◆ The problem ◆
Reproduce exactly, from the data that follows, the line with "dotnet add QLPT.API package Microsoft.EntityFrameworkCore.Design", the line with "dotnet add QLPT.API package Microsoft.Extensions.Configuration", and every line that lies between them.

*-*-*

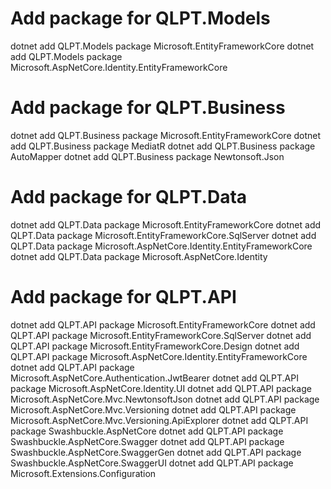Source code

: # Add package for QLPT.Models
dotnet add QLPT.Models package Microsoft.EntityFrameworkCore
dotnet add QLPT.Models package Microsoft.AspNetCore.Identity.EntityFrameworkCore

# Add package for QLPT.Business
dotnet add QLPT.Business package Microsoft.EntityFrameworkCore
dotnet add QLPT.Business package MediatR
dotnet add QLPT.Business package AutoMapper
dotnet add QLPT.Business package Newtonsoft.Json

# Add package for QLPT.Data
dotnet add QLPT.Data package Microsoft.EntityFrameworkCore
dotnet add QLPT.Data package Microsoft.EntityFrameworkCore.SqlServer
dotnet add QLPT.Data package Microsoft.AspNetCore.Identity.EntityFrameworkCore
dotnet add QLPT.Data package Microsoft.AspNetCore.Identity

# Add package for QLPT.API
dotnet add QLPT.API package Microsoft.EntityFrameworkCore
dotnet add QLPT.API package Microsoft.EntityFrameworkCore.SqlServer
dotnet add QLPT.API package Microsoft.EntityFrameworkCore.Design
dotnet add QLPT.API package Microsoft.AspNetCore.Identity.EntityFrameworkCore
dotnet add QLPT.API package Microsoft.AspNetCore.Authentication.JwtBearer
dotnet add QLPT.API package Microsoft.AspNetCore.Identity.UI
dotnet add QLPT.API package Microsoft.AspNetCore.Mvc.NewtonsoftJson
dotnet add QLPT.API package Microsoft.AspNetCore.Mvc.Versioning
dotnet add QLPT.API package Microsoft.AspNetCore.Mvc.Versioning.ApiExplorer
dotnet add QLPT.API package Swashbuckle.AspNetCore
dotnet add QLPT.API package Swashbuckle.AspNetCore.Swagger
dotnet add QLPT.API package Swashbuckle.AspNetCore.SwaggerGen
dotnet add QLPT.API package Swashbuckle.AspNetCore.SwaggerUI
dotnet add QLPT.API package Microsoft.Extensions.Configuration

*-*-*

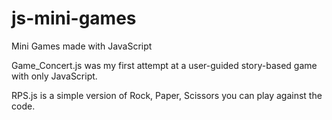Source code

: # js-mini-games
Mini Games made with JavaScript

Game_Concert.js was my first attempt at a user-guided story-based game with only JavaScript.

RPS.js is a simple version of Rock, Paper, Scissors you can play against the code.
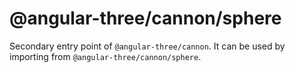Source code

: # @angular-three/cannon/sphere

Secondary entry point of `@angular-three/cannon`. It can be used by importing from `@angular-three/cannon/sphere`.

*-*-*

◆ Reply to the exercise ◆
dotnet add QLPT.API package Microsoft.EntityFrameworkCore.Design
dotnet add QLPT.API package Microsoft.AspNetCore.Identity.EntityFrameworkCore
dotnet add QLPT.API package Microsoft.AspNetCore.Authentication.JwtBearer
dotnet add QLPT.API package Microsoft.AspNetCore.Identity.UI
dotnet add QLPT.API package Microsoft.AspNetCore.Mvc.NewtonsoftJson
dotnet add QLPT.API package Microsoft.AspNetCore.Mvc.Versioning
dotnet add QLPT.API package Microsoft.AspNetCore.Mvc.Versioning.ApiExplorer
dotnet add QLPT.API package Swashbuckle.AspNetCore
dotnet add QLPT.API package Swashbuckle.AspNetCore.Swagger
dotnet add QLPT.API package Swashbuckle.AspNetCore.SwaggerGen
dotnet add QLPT.API package Swashbuckle.AspNetCore.SwaggerUI
dotnet add QLPT.API package Microsoft.Extensions.Configuration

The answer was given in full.